Pbjx Lifecycle Events

When a message is processed (send, publish, request) it goes through a lifecycle which allows for "in process" modification and validation. The method of subscribing to these events is similar to how a Symfony3 event subscriber/listener works and can stop propagation.

The lifecycle event names (what your subscriber/listener must be bound to) all have a standard format, e.g: "gdbots:pbjx:mixin:command.bind". These are named in the same way that the SimpleEventBus names them. See SimplePbjx::trigger method for insight into how this is done.

The lifecycle events, in order of occurrence are:

bind

Data that must be bound to the message by the environment its running in is done in the "bind" event. This is data that generally comes from the environment variables, http request itself, request context, etc. It's a cheap operation (in most cases).

Binding user agent, ip address, input from a form are good examples of things to do in the "bind" event.

validate

Before a message is allowed to be processed it should be validated. This is where business rules are generally implemented. This is more than just schema validation (which is done for you by pbj).

Checking permissions is generally done in this event. In a Symfony3 app this would be where you run the AuthorizationChecker and/or security voters. Additional examples:

  • Checking inventory level on "AddProductToCart"
  • Optimistic concurrency control on "UpdateArticle"
  • Check for available username on "RegisterUser"
  • Validate catchpa on "SubmitContactForm"
  • Limit uploaded file size on "UploadVideo"

enrich

Once you've decided that a message is going to be processed you can perform additional enrichment that would have been expensive or not worth doing up until now. The enrichment is the final phase so once this is done the message will be frozen and then transported.

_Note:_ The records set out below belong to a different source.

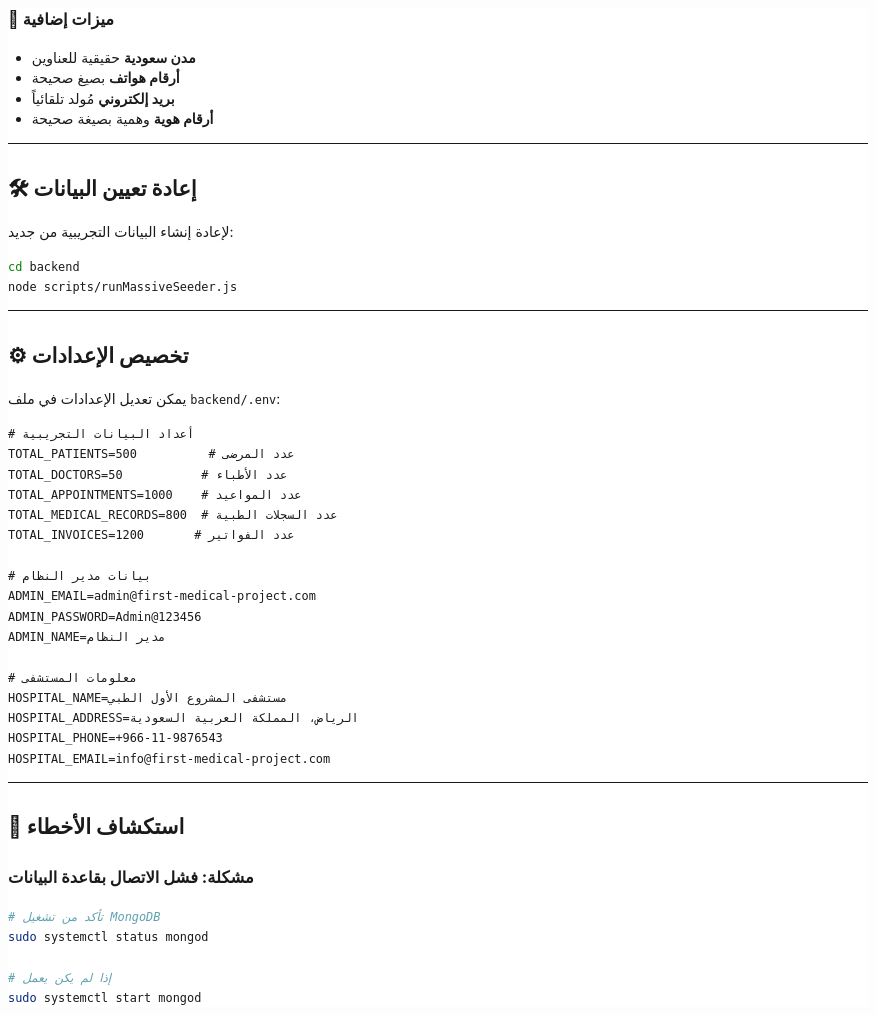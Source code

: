 ### 💼 ميزات إضافية

- **مدن سعودية** حقيقية للعناوين
- **أرقام هواتف** بصيغ صحيحة
- **بريد إلكتروني** مُولد تلقائياً
- **أرقام هوية** وهمية بصيغة صحيحة

---

## 🛠️ إعادة تعيين البيانات

لإعادة إنشاء البيانات التجريبية من جديد:

```bash
cd backend
node scripts/runMassiveSeeder.js
```

---

## ⚙️ تخصيص الإعدادات

يمكن تعديل الإعدادات في ملف `backend/.env`:

```env
# أعداد البيانات التجريبية
TOTAL_PATIENTS=500          # عدد المرضى
TOTAL_DOCTORS=50           # عدد الأطباء
TOTAL_APPOINTMENTS=1000    # عدد المواعيد
TOTAL_MEDICAL_RECORDS=800  # عدد السجلات الطبية
TOTAL_INVOICES=1200       # عدد الفواتير

# بيانات مدير النظام
ADMIN_EMAIL=admin@first-medical-project.com
ADMIN_PASSWORD=Admin@123456
ADMIN_NAME=مدير النظام

# معلومات المستشفى
HOSPITAL_NAME=مستشفى المشروع الأول الطبي
HOSPITAL_ADDRESS=الرياض، المملكة العربية السعودية
HOSPITAL_PHONE=+966-11-9876543
HOSPITAL_EMAIL=info@first-medical-project.com
```

---

## 🐛 استكشاف الأخطاء

### مشكلة: فشل الاتصال بقاعدة البيانات

```bash
# تأكد من تشغيل MongoDB
sudo systemctl status mongod

# إذا لم يكن يعمل
sudo systemctl start mongod
```
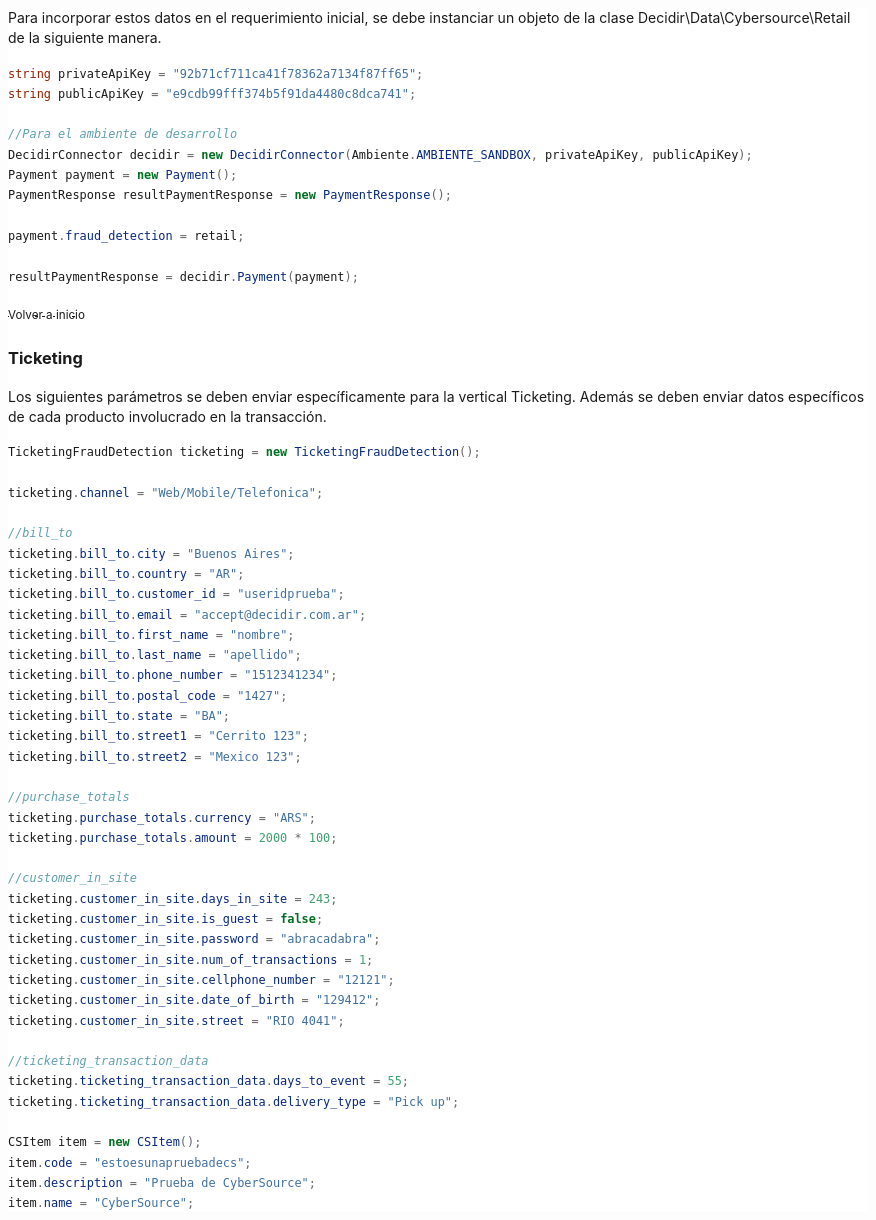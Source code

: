 Para incorporar estos datos en el requerimiento inicial, se debe instanciar un objeto de la clase Decidir\Data\Cybersource\Retail de la siguiente manera.

```C#
string privateApiKey = "92b71cf711ca41f78362a7134f87ff65";
string publicApiKey = "e9cdb99fff374b5f91da4480c8dca741";

//Para el ambiente de desarrollo
DecidirConnector decidir = new DecidirConnector(Ambiente.AMBIENTE_SANDBOX, privateApiKey, publicApiKey);
Payment payment = new Payment();
PaymentResponse resultPaymentResponse = new PaymentResponse();

payment.fraud_detection = retail;

resultPaymentResponse = decidir.Payment(payment);
```

[<sub>Volver a inicio</sub>](#inicio)

<a name="ticketing"></a>

### Ticketing

Los siguientes parámetros se deben enviar específicamente para la vertical Ticketing. Además se deben enviar datos específicos de cada producto involucrado en la transacción.

```C#
TicketingFraudDetection ticketing = new TicketingFraudDetection();

ticketing.channel = "Web/Mobile/Telefonica";

//bill_to
ticketing.bill_to.city = "Buenos Aires";
ticketing.bill_to.country = "AR";
ticketing.bill_to.customer_id = "useridprueba";
ticketing.bill_to.email = "accept@decidir.com.ar";
ticketing.bill_to.first_name = "nombre";
ticketing.bill_to.last_name = "apellido";
ticketing.bill_to.phone_number = "1512341234";
ticketing.bill_to.postal_code = "1427";
ticketing.bill_to.state = "BA";
ticketing.bill_to.street1 = "Cerrito 123";
ticketing.bill_to.street2 = "Mexico 123";

//purchase_totals
ticketing.purchase_totals.currency = "ARS";
ticketing.purchase_totals.amount = 2000 * 100;

//customer_in_site
ticketing.customer_in_site.days_in_site = 243;
ticketing.customer_in_site.is_guest = false;
ticketing.customer_in_site.password = "abracadabra";
ticketing.customer_in_site.num_of_transactions = 1;
ticketing.customer_in_site.cellphone_number = "12121";
ticketing.customer_in_site.date_of_birth = "129412";
ticketing.customer_in_site.street = "RIO 4041";

//ticketing_transaction_data
ticketing.ticketing_transaction_data.days_to_event = 55;
ticketing.ticketing_transaction_data.delivery_type = "Pick up";

CSItem item = new CSItem();
item.code = "estoesunapruebadecs";
item.description = "Prueba de CyberSource";
item.name = "CyberSource";
```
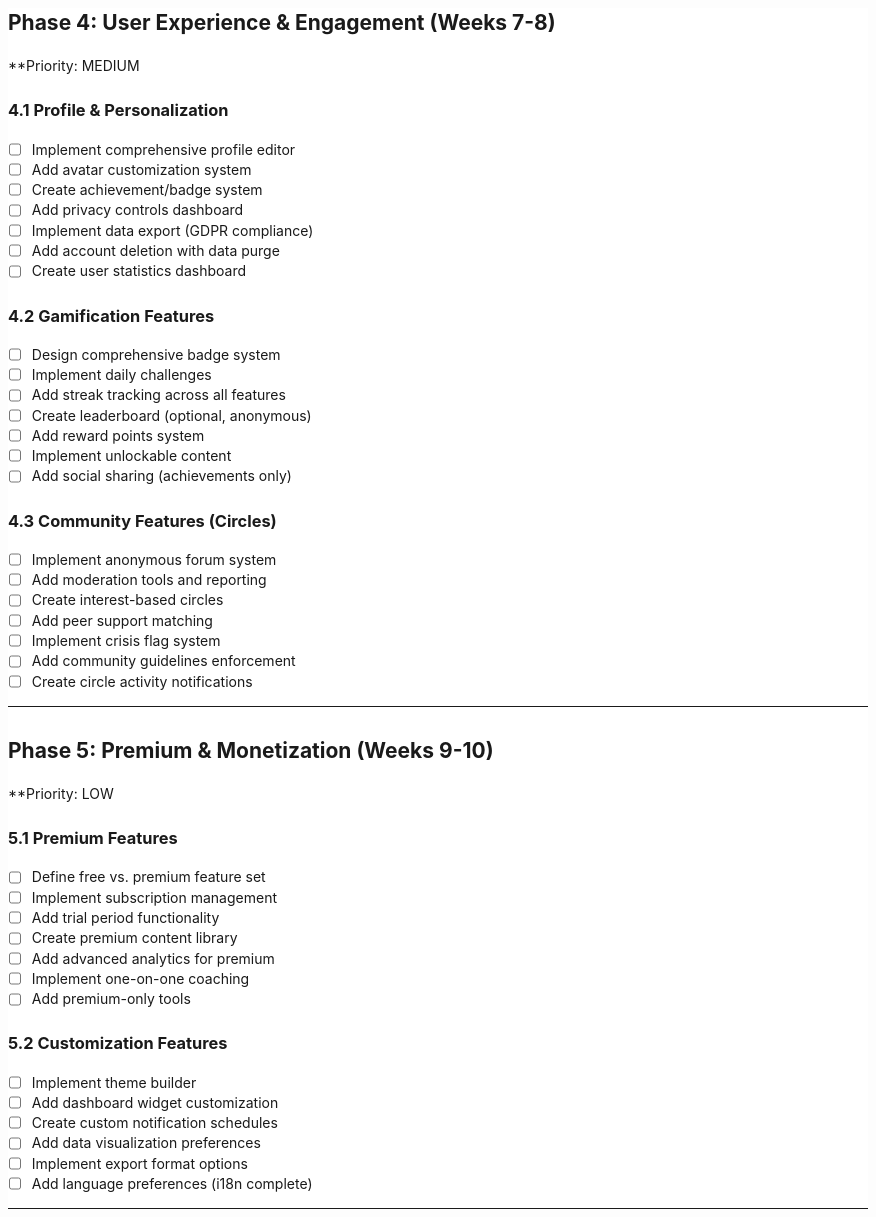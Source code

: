
## Phase 4: User Experience & Engagement (Weeks 7-8)
**Priority: MEDIUM

### 4.1 Profile & Personalization
- [ ] Implement comprehensive profile editor
- [ ] Add avatar customization system
- [ ] Create achievement/badge system
- [ ] Add privacy controls dashboard
- [ ] Implement data export (GDPR compliance)
- [ ] Add account deletion with data purge
- [ ] Create user statistics dashboard

### 4.2 Gamification Features
- [ ] Design comprehensive badge system
- [ ] Implement daily challenges
- [ ] Add streak tracking across all features
- [ ] Create leaderboard (optional, anonymous)
- [ ] Add reward points system
- [ ] Implement unlockable content
- [ ] Add social sharing (achievements only)

### 4.3 Community Features (Circles)
- [ ] Implement anonymous forum system
- [ ] Add moderation tools and reporting
- [ ] Create interest-based circles
- [ ] Add peer support matching
- [ ] Implement crisis flag system
- [ ] Add community guidelines enforcement
- [ ] Create circle activity notifications

---

## Phase 5: Premium & Monetization (Weeks 9-10)
**Priority: LOW

### 5.1 Premium Features
- [ ] Define free vs. premium feature set
- [ ] Implement subscription management
- [ ] Add trial period functionality
- [ ] Create premium content library
- [ ] Add advanced analytics for premium
- [ ] Implement one-on-one coaching
- [ ] Add premium-only tools

### 5.2 Customization Features
- [ ] Implement theme builder
- [ ] Add dashboard widget customization
- [ ] Create custom notification schedules
- [ ] Add data visualization preferences
- [ ] Implement export format options
- [ ] Add language preferences (i18n complete)

---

Geo2Ip enrichment, sentiment analysis, adding related data to events, etc. is a good use of the "enrich" event.

EventStore

Publishing events and storing/retrieving them is such a common need that we added the Pbjx::getEventStore method to make the service available without any extra wiring of services to handlers, subscribers, etc.

The service will not be instantiated until you call the method so there's no performance penalty for having this capability built into Pbjx. At this time the only available implementation is DynamoDb.

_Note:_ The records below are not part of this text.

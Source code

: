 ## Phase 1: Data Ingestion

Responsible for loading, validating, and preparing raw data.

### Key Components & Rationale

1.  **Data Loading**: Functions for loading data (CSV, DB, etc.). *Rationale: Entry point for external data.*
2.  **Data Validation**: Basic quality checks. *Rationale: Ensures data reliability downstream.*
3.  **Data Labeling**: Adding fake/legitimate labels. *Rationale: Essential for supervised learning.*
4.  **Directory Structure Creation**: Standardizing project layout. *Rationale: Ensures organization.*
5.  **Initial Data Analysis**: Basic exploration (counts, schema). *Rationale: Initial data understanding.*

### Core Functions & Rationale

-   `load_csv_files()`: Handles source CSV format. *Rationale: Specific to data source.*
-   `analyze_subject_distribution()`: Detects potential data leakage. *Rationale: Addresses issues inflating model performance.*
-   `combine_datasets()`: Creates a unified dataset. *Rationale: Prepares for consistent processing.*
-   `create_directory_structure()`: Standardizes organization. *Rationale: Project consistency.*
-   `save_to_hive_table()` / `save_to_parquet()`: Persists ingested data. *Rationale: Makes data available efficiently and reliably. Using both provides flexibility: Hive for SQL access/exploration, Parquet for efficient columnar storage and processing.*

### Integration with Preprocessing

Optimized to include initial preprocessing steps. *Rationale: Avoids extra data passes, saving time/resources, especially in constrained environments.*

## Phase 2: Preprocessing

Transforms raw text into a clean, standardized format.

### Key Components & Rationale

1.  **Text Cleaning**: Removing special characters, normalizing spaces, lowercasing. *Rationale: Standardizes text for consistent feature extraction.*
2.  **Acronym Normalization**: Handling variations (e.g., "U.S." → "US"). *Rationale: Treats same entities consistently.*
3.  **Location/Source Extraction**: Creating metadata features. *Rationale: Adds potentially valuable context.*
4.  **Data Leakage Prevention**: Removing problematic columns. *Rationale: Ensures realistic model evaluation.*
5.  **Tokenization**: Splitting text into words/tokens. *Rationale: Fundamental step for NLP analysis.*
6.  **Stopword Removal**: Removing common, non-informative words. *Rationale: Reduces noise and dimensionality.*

Key concepts of the EventStore

Streams

Events are appended to a stream which is identified by a StreamId (see below) and are ordered by the occurred_at field of the event within that stream. This is not (forgive the ten dollar word) a "monotonically increasing gapless sequence number" (v1, v2, ..., v10). You could certainly achieve that design with your own implementation but for the original design/implemenation, it was more important to be able to collect data from many different servers (including different regions) without having to coordinate with a centralized id/sequence service.

The occurred_at field is 10 digits (unix timestamp) concatenated with 6 microsecond digits.

In order to mitigate collision possibilities we use more granular stream ids when the volume of data is expected to be high. Users editing articles in a cms vs users voting on polls for example, you know the write volume of poll votes would be MUCH higher.

EventStores can have billions of streams and have no performance issues so long as:

  • The StreamIds you append events to are distributed enough to avoid hot keys.
  • The total volume of events on a single stream doesn't exceed 10GB (This limit comes from DynamoDb). You can use date based storage to deal with long-lived streams, e.g. events-YYYYMM.
  • The underlying storage is setup to handle the data size and write/read rates of your application.

IMPORTANT: An event may exist in one or more streams. The StreamId is NOT a property of the event itself.

StreamId

A stream id represents a stream of events. The parts of the id are delimited by a colon for our purposes but can easily be converted to acceptable formats for SNS, Kafka, etc.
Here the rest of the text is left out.